• Work to complete: All records, exactly as written, minus the pictures: copy them out.

-------------------------

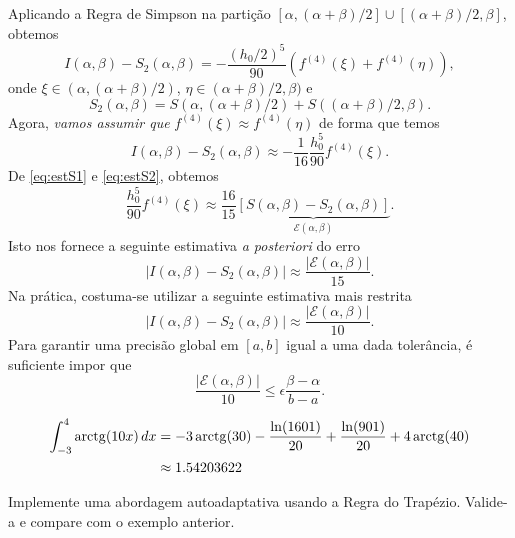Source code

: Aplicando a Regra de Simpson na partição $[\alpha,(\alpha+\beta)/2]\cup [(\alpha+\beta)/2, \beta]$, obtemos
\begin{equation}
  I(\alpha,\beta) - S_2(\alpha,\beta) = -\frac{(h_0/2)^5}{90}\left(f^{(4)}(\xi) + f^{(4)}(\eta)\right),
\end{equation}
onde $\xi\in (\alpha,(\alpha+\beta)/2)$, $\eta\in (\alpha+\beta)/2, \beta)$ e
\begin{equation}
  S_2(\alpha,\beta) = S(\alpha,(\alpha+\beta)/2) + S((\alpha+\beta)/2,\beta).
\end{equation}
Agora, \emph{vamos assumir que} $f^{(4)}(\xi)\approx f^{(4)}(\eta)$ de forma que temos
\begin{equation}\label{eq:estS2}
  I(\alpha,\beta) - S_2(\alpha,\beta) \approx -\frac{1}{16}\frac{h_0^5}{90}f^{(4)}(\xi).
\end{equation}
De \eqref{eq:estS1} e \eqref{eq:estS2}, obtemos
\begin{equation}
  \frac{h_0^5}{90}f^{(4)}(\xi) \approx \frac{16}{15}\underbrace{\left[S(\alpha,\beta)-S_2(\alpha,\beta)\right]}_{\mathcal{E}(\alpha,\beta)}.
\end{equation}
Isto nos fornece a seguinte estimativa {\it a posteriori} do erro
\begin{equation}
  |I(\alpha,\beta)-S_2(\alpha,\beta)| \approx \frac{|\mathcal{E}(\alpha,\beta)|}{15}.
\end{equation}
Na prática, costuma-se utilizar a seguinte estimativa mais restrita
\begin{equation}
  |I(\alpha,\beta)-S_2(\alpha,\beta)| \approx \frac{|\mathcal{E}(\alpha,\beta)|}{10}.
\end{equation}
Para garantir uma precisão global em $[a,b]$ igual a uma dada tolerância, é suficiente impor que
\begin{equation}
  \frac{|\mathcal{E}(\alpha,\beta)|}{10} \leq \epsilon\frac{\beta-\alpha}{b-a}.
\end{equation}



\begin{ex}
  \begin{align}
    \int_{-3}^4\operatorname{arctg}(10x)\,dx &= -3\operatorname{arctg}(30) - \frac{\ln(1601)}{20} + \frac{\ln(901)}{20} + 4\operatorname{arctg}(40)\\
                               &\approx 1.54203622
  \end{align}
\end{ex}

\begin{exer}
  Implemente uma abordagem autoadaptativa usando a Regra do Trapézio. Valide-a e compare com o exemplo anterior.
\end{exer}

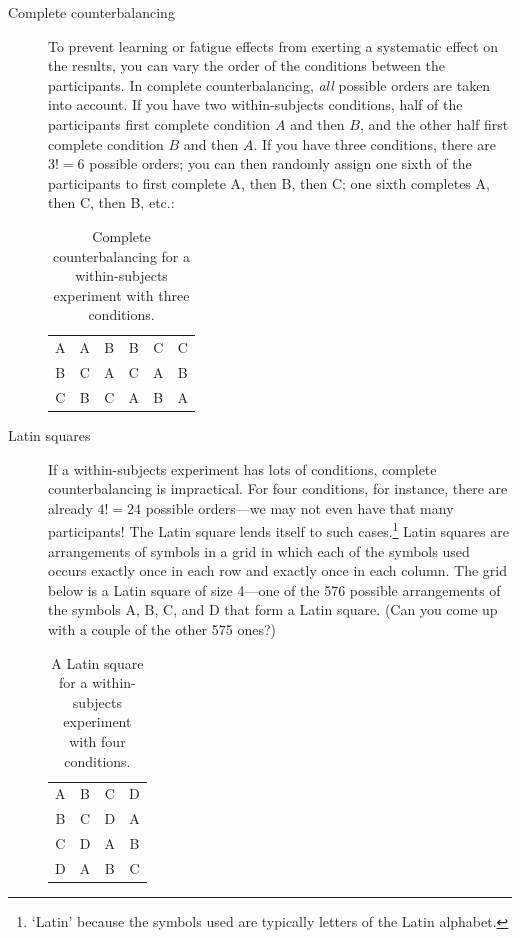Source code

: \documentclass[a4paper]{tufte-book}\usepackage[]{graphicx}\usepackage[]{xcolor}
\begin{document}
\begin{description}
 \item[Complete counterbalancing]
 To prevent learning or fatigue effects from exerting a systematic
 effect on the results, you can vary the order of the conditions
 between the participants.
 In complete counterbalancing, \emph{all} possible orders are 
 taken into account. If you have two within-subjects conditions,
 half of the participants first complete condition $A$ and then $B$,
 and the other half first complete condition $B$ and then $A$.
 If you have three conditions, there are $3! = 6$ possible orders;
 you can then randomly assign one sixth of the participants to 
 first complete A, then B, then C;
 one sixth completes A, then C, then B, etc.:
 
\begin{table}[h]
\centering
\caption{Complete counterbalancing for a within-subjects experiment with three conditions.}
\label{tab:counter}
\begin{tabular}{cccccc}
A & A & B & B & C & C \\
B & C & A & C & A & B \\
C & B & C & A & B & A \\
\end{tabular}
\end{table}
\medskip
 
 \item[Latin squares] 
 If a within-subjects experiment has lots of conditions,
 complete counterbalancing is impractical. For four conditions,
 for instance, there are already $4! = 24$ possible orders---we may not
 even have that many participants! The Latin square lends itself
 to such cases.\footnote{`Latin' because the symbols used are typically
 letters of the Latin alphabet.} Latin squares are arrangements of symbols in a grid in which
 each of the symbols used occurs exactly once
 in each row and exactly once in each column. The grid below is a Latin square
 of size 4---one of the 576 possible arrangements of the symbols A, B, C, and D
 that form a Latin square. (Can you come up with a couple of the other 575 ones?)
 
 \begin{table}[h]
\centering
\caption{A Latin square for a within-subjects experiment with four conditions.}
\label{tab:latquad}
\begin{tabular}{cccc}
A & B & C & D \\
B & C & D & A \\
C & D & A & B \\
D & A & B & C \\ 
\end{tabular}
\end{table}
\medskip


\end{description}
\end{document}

-------------------------

• Task output:
Source code

: Aplicando a Regra de Simpson na partição $[\alpha,(\alpha+\beta)/2]\cup [(\alpha+\beta)/2, \beta]$, obtemos
\begin{equation}
  I(\alpha,\beta) - S_2(\alpha,\beta) = -\frac{(h_0/2)^5}{90}\left(f^{(4)}(\xi) + f^{(4)}(\eta)\right),
\end{equation}
onde $\xi\in (\alpha,(\alpha+\beta)/2)$, $\eta\in (\alpha+\beta)/2, \beta)$ e
\begin{equation}
  S_2(\alpha,\beta) = S(\alpha,(\alpha+\beta)/2) + S((\alpha+\beta)/2,\beta).
\end{equation}
Agora, \emph{vamos assumir que} $f^{(4)}(\xi)\approx f^{(4)}(\eta)$ de forma que temos
\begin{equation}\label{eq:estS2}
  I(\alpha,\beta) - S_2(\alpha,\beta) \approx -\frac{1}{16}\frac{h_0^5}{90}f^{(4)}(\xi).
\end{equation}
De \eqref{eq:estS1} e \eqref{eq:estS2}, obtemos
\begin{equation}
  \frac{h_0^5}{90}f^{(4)}(\xi) \approx \frac{16}{15}\underbrace{\left[S(\alpha,\beta)-S_2(\alpha,\beta)\right]}_{\mathcal{E}(\alpha,\beta)}.
\end{equation}
Isto nos fornece a seguinte estimativa {\it a posteriori} do erro
\begin{equation}
  |I(\alpha,\beta)-S_2(\alpha,\beta)| \approx \frac{|\mathcal{E}(\alpha,\beta)|}{15}.
\end{equation}
Na prática, costuma-se utilizar a seguinte estimativa mais restrita
\begin{equation}
  |I(\alpha,\beta)-S_2(\alpha,\beta)| \approx \frac{|\mathcal{E}(\alpha,\beta)|}{10}.
\end{equation}
Para garantir uma precisão global em $[a,b]$ igual a uma dada tolerância, é suficiente impor que
\begin{equation}
  \frac{|\mathcal{E}(\alpha,\beta)|}{10} \leq \epsilon\frac{\beta-\alpha}{b-a}.
\end{equation}



\begin{ex}
  \begin{align}
    \int_{-3}^4\operatorname{arctg}(10x)\,dx &= -3\operatorname{arctg}(30) - \frac{\ln(1601)}{20} + \frac{\ln(901)}{20} + 4\operatorname{arctg}(40)\\
                               &\approx 1.54203622
  \end{align}
\end{ex}

\begin{exer}
  Implemente uma abordagem autoadaptativa usando a Regra do Trapézio. Valide-a e compare com o exemplo anterior.
\end{exer}

Source code

: \documentclass[a4paper]{tufte-book}\usepackage[]{graphicx}\usepackage[]{xcolor}
\begin{document}
\begin{description}
 \item[Complete counterbalancing]
 To prevent learning or fatigue effects from exerting a systematic
 effect on the results, you can vary the order of the conditions
 between the participants.
 In complete counterbalancing, \emph{all} possible orders are 
 taken into account. If you have two within-subjects conditions,
 half of the participants first complete condition $A$ and then $B$,
 and the other half first complete condition $B$ and then $A$.
 If you have three conditions, there are $3! = 6$ possible orders;
 you can then randomly assign one sixth of the participants to 
 first complete A, then B, then C;
 one sixth completes A, then C, then B, etc.:
 
\begin{table}[h]
\centering
\caption{Complete counterbalancing for a within-subjects experiment with three conditions.}
\label{tab:counter}
\begin{tabular}{cccccc}
A & A & B & B & C & C \\
B & C & A & C & A & B \\
C & B & C & A & B & A \\
\end{tabular}
\end{table}
\medskip
 
 \item[Latin squares] 
 If a within-subjects experiment has lots of conditions,
 complete counterbalancing is impractical. For four conditions,
 for instance, there are already $4! = 24$ possible orders---we may not
 even have that many participants! The Latin square lends itself
 to such cases.\footnote{`Latin' because the symbols used are typically
 letters of the Latin alphabet.} Latin squares are arrangements of symbols in a grid in which
 each of the symbols used occurs exactly once
 in each row and exactly once in each column. The grid below is a Latin square
 of size 4---one of the 576 possible arrangements of the symbols A, B, C, and D
 that form a Latin square. (Can you come up with a couple of the other 575 ones?)
 
 \begin{table}[h]
\centering
\caption{A Latin square for a within-subjects experiment with four conditions.}
\label{tab:latquad}
\begin{tabular}{cccc}
A & B & C & D \\
B & C & D & A \\
C & D & A & B \\
D & A & B & C \\ 
\end{tabular}
\end{table}
\medskip


\end{description}
\end{document}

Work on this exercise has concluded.